After 146 years, Ringling Brothers and Barnum & Bailey is coming to an end. According to the circus’ operator, Feld Entertainment, this decision is a consequence of the fall in ticket sales.

On Sunday, the circus presented their final show; a wonderful spectacle taking place at Nassau Veterans Memorial Coliseum. There was no tent covering the last show and no eaves to support the man on the flying trapeze. It was the last time to pack up the big top.

Why ending the show?

Autumn Luciano, a pinup photographer and one of the audiences who attended the last show, said: “It feels a little like a funeral today, but I’m trying not to mourn it in a sad way. Circus is all about being happy.”

Luciano loves the circus so much that she has a tattoo of the circus’ tent on her wrist.

She continued to say that without, “we lose the ability to go and see that humans can do anything,” she said. “You go to the circus and see human beings doing insane things, but the truth is, we all have the ability to do crazy things.”

Last year, the elephants were removed from the show after a push by animal rights groups. This decision led to a big drop in ticket sales.

“To this day, the final performance with the elephants is the hardest performance I have ever had to go through,” Ashley Vargas, who worked with the animals and skated in the show, said. “I had to say goodbye to elephants I’d been with since they were born. They were part of my family.”

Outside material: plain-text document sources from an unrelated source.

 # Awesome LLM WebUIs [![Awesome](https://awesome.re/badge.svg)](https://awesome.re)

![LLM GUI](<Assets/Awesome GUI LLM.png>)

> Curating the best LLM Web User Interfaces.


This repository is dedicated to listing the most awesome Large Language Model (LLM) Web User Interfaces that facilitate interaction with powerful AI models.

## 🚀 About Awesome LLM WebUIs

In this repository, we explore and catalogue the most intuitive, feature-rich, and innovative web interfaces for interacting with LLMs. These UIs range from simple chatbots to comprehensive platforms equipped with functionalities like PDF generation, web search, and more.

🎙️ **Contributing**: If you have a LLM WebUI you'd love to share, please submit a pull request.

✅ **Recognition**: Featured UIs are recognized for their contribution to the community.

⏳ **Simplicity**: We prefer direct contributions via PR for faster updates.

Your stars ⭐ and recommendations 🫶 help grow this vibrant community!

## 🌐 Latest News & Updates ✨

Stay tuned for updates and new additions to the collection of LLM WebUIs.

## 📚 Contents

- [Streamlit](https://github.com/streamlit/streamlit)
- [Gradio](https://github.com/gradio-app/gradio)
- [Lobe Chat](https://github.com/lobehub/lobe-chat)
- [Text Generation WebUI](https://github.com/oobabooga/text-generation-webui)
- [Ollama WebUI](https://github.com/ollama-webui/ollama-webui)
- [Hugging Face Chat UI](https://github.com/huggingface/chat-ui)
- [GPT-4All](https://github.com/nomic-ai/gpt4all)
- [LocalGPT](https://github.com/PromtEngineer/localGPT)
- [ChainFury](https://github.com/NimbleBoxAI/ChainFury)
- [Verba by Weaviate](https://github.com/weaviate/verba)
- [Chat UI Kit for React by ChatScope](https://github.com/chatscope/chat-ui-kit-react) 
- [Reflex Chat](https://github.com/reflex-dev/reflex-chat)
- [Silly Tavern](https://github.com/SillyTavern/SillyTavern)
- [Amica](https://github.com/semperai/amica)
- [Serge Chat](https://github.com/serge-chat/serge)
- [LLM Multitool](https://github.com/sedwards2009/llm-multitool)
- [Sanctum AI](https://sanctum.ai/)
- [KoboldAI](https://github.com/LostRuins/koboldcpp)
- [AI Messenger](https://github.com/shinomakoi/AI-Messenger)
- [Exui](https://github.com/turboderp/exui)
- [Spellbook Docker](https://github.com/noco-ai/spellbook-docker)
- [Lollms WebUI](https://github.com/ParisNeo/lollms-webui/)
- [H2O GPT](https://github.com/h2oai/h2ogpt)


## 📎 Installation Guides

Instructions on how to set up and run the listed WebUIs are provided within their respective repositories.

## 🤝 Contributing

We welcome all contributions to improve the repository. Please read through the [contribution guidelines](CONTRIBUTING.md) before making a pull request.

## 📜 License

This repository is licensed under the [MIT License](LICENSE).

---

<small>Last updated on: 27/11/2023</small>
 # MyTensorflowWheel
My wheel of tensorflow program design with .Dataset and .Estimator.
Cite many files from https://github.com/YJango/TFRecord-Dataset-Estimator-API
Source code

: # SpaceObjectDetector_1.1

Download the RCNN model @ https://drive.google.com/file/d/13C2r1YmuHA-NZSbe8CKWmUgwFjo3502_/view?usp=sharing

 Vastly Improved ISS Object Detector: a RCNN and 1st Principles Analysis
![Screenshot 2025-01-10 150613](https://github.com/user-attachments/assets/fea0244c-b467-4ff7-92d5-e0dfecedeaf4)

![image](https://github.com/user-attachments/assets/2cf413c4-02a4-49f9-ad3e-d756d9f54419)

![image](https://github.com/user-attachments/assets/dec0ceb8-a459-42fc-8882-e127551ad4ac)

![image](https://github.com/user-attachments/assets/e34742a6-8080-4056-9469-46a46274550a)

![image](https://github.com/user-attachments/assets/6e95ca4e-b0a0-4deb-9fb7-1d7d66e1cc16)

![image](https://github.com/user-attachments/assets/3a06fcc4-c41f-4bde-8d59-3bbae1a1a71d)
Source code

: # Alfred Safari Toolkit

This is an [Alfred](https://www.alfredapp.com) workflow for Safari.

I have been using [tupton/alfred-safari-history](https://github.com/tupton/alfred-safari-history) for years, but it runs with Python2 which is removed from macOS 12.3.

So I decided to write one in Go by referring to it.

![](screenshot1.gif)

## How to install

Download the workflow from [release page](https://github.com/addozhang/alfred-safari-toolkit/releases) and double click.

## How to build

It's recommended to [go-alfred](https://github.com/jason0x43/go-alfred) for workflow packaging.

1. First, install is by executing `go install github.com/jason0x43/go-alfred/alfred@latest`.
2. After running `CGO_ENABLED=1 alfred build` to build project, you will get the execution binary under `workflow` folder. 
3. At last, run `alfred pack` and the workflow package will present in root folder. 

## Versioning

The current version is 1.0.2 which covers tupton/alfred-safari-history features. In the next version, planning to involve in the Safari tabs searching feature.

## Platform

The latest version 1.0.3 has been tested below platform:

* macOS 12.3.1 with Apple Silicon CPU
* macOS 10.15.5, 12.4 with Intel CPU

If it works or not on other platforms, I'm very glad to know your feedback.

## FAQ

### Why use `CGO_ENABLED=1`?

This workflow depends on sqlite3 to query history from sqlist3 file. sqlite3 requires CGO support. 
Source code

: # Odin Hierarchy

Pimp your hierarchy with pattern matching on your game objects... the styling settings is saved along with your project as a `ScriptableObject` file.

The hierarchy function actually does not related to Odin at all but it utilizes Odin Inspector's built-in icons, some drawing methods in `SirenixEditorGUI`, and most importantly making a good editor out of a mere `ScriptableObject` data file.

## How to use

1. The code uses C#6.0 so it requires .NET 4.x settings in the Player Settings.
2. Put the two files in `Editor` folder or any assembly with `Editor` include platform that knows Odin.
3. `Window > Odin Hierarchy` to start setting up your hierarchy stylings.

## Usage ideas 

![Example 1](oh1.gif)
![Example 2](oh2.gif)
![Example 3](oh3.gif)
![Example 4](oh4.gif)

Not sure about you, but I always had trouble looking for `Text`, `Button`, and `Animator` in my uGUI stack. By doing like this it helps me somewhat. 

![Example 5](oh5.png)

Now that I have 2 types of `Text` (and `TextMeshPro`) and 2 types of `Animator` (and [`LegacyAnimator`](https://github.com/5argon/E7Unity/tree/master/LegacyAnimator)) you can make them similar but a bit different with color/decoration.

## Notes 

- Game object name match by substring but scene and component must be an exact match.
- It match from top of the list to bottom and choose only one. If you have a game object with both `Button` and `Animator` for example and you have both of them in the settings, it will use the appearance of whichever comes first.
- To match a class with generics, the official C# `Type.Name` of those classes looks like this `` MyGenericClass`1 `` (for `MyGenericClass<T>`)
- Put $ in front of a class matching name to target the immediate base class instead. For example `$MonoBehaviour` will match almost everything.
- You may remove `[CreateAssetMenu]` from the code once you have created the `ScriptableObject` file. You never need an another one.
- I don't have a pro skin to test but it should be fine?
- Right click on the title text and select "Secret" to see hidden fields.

People’s devastated reactions

Almost everyone is devastated and in shock that Sunday’s show was the last one.

“It’s the last safe space,” he said. “It’s the last pure form of entertainment there is,” Johnathan Lee Iverson, who spent two decades with Ringling Brothers, commented.

The circus has a crew of 500 persons along with 100 animals. The remarkable circus dates back to 1871 as P. T. Barnum’s Grand Traveling Museum, Menagerie, Caravan & Hippodrome and Feld started it in 1967.